Environments in Julia are stacked - there's a default environment (named after the Julia version, e.g. @1.8 for Julia 1.8.x) which by default is accessible from any active environment. The relevant bits of the documentation can be found here.

Quoting from there:

The third and final kind of environment is one that combines other environments by overlaying several of them, making the packages in each available in a single composite environment. These composite environments are called environment stacks. The Julia LOAD_PATH global defines an environment stack—the environment in which the Julia process operates. If you want your Julia process to have access only to the packages in one project or package directory, make it the only entry in LOAD_PATH.

To see this in action:

julia> Base.LOAD_PATH
3-element Vector{String}:
 "@"
 "@v#.#"
 "@stdlib"

Here @v#.# is the default environment, and @stdlib is as the name suggests the standard library (e.g. things like [at least for now!] DelimitedFiles, Statistics). The help entry for LOAD_PATH provides some more detailed information:

help?> LOAD_PATH
search: LOAD_PATH

  LOAD_PATH

  An array of paths for using and import statements to consider as project environments or package directories when loading code. It is populated based on the JULIA_LOAD_PATH environment variable if set;
  otherwise it defaults to ["@", "@v#.#", "@stdlib"]. Entries starting with @ have special meanings:

    •  @ refers to the "current active environment", the initial value of which is initially determined by the JULIA_PROJECT environment variable or the --project command-line option.
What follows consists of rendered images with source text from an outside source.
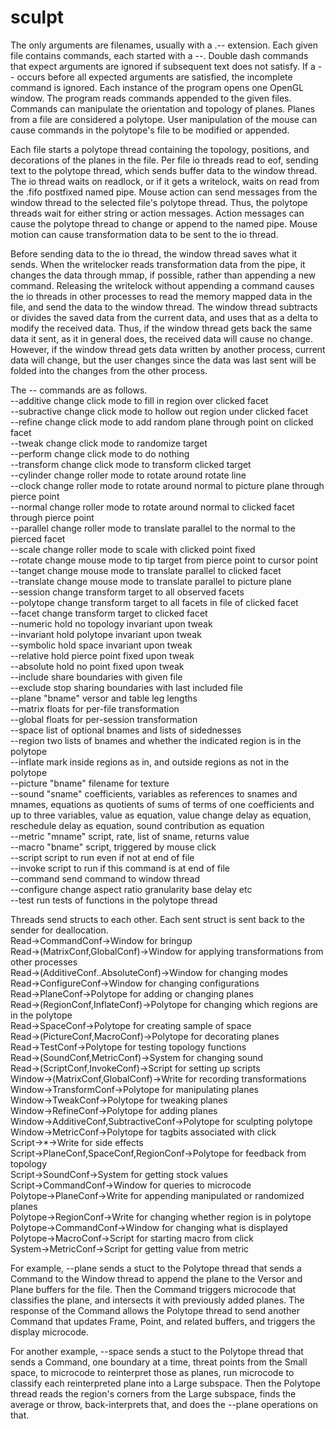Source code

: # sculpt

The only arguments are filenames, usually with a .-- extension. Each given file contains commands, each started with a --. Double dash commands that expect arguments are ignored if subsequent text does not satisfy. If a -- occurs before all expected arguments are satisfied, the incomplete command is ignored. Each instance of the program opens one OpenGL window. The program reads commands appended to the given files. Commands can manipulate the orientation and topology of planes. Planes from a file are considered a polytope. User manipulation of the mouse can cause commands in the polytope's file to be modified or appended.

Each file starts a polytope thread containing the topology, positions, and decorations of the planes in the file. Per file io threads read to eof, sending text to the polytope thread, which sends buffer data to the window thread. The io thread waits on readlock, or if it gets a writelock, waits on read from the .fifo postfixed named pipe. Mouse action can send messages from the window thread to the selected file's polytope thread. Thus, the polytope threads wait for either string or action messages. Action messages can cause the polytope thread to change or append to the named pipe. Mouse motion can cause transformation data to be sent to the io thread.

Before sending data to the io thread, the window thread saves what it sends. When the writelocker reads transformation data from the pipe, it changes the data through mmap, if possible, rather than appending a new command. Releasing the writelock without appending a command causes the io threads in other processes to read the memory mapped data in the file, and send the data to the window thread. The window thread subtracts or divides the saved data from the current data, and uses that as a delta to modify the received data. Thus, if the window thread gets back the same data it sent, as it in general does, the received data will cause no change. However, if the window thread gets data written by another process, current data will change, but the user changes since the data was last sent will be folded into the changes from the other process.  

The -- commands are as follows.  
--additive change click mode to fill in region over clicked facet  
--subractive change click mode to hollow out region under clicked facet  
--refine change click mode to add random plane through point on clicked facet  
--tweak change click mode to randomize target  
--perform change click mode to do nothing  
--transform change click mode to transform clicked target  
--cylinder change roller mode to rotate around rotate line  
--clock change roller mode to rotate around normal to picture plane through pierce point  
--normal change roller mode to rotate around normal to clicked facet through pierce point  
--parallel change roller mode to translate parallel to the normal to the pierced facet  
--scale change roller mode to scale with clicked point fixed  
--rotate change mouse mode to tip target from pierce point to cursor point  
--tanget change mouse mode to translate parallel to clicked facet  
--translate change mouse mode to translate parallel to picture plane  
--session change transform target to all observed facets  
--polytope change transform target to all facets in file of clicked facet  
--facet change transform target to clicked facet  
--numeric hold no topology invariant upon tweak  
--invariant hold polytope invariant upon tweak  
--symbolic hold space invariant upon tweak  
--relative hold pierce point fixed upon tweak  
--absolute hold no point fixed upon tweak  
--include share boundaries with given file  
--exclude stop sharing boundaries with last included file  
--plane "bname" versor and table leg lengths  
--matrix floats for per-file transformation  
--global floats for per-session transformation  
--space list of optional bnames and lists of sidednesses  
--region two lists of bnames and whether the indicated region is in the polytope  
--inflate mark inside regions as in, and outside regions as not in the polytope  
--picture "bname" filename for texture  
--sound "sname" coefficients, variables as references to snames and mnames, equations as quotients of sums of terms of one coefficients and up to three variables, value as equation, value change delay as equation, reschedule delay as equation, sound contribution as equation  
--metric "mname" script, rate, list of sname, returns value  
--macro "bname" script, triggered by mouse click  
--script script to run even if not at end of file  
--invoke script to run if this command is at end of file  
--command send command to window thread  
--configure change aspect ratio granularity base delay etc  
--test run tests of functions in the polytope thread  

Threads send structs to each other. Each sent struct is sent back to the sender for deallocation.  
Read->CommandConf->Window for bringup  
Read->(MatrixConf,GlobalConf)->Window for applying transformations from other processes  
Read->(AdditiveConf..AbsoluteConf)->Window for changing modes  
Read->ConfigureConf->Window for changing configurations  
Read->PlaneConf->Polytope for adding or changing planes  
Read->(RegionConf,InflateConf)->Polytope for changing which regions are in the polytope  
Read->SpaceConf->Polytope for creating sample of space  
Read->(PictureConf,MacroConf)->Polytope for decorating planes  
Read->TestConf->Polytope for testing topology functions  
Read->(SoundConf,MetricConf)->System for changing sound  
Read->(ScriptConf,InvokeConf)->Script for setting up scripts  
Window->(MatrixConf,GlobalConf)->Write for recording transformations  
Window->TransformConf->Polytope for manipulating planes  
Window->TweakConf->Polytope for tweaking planes  
Window->RefineConf->Polytope for adding planes  
Window->AdditiveConf,SubtractiveConf->Polytope for sculpting polytope  
Window->MetricConf->Polytope for tagbits associated with click  
Script->*->Write for side effects  
Script->PlaneConf,SpaceConf,RegionConf->Polytope for feedback from topology  
Script->SoundConf->System for getting stock values  
Script->CommandConf->Window for queries to microcode  
Polytope->PlaneConf->Write for appending manipulated or randomized planes  
Polytope->RegionConf->Write for changing whether region is in polytope  
Polytope->CommandConf->Window for changing what is displayed  
Polytope->MacroConf->Script for starting macro from click  
System->MetricConf->Script for getting value from metric  

For example, --plane sends a stuct to the Polytope thread that sends a Command to the Window thread to append the plane to the Versor and Plane buffers for the file. Then the Command triggers microcode that classifies the plane, and intersects it with previously added planes. The response of the Command allows the Polytope thread to send another Command that updates Frame, Point, and related buffers, and triggers the display microcode.

For another example, --space sends a stuct to the Polytope thread that sends a Command, one boundary at a time, threat points from the Small space, to microcode to reinterpret those as planes, run microcode to classify each reinterpreted plane into a Large subspace. Then the Polytope thread reads the region's corners from the Large subspace, finds the average or throw, back-interprets that, and does the --plane operations on that.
    •  @stdlib expands to the absolute path of the current Julia installation's standard library directory.

    •  @name refers to a named environment, which are stored in depots (see JULIA_DEPOT_PATH) under the environments subdirectory. The user's named environments are stored in ~/.julia/environments so
       @name would refer to the environment in ~/.julia/environments/name if it exists and contains a Project.toml file. If name contains # characters, then they are replaced with the major, minor and
       patch components of the Julia version number. For example, if you are running Julia 1.2 then @v#.# expands to @v1.2 and will look for an environment by that name, typically at
       ~/.julia/environments/v1.2.

  The fully expanded value of LOAD_PATH that is searched for projects and packages can be seen by calling the Base.load_path() function.

You can remove everything from the LOAD_PATH if you want:

C:\>set JULIA_LOAD_PATH=""

C:\>julia -q


julia> Base.LOAD_PATH
1-element Vector{String}:
 "\"\""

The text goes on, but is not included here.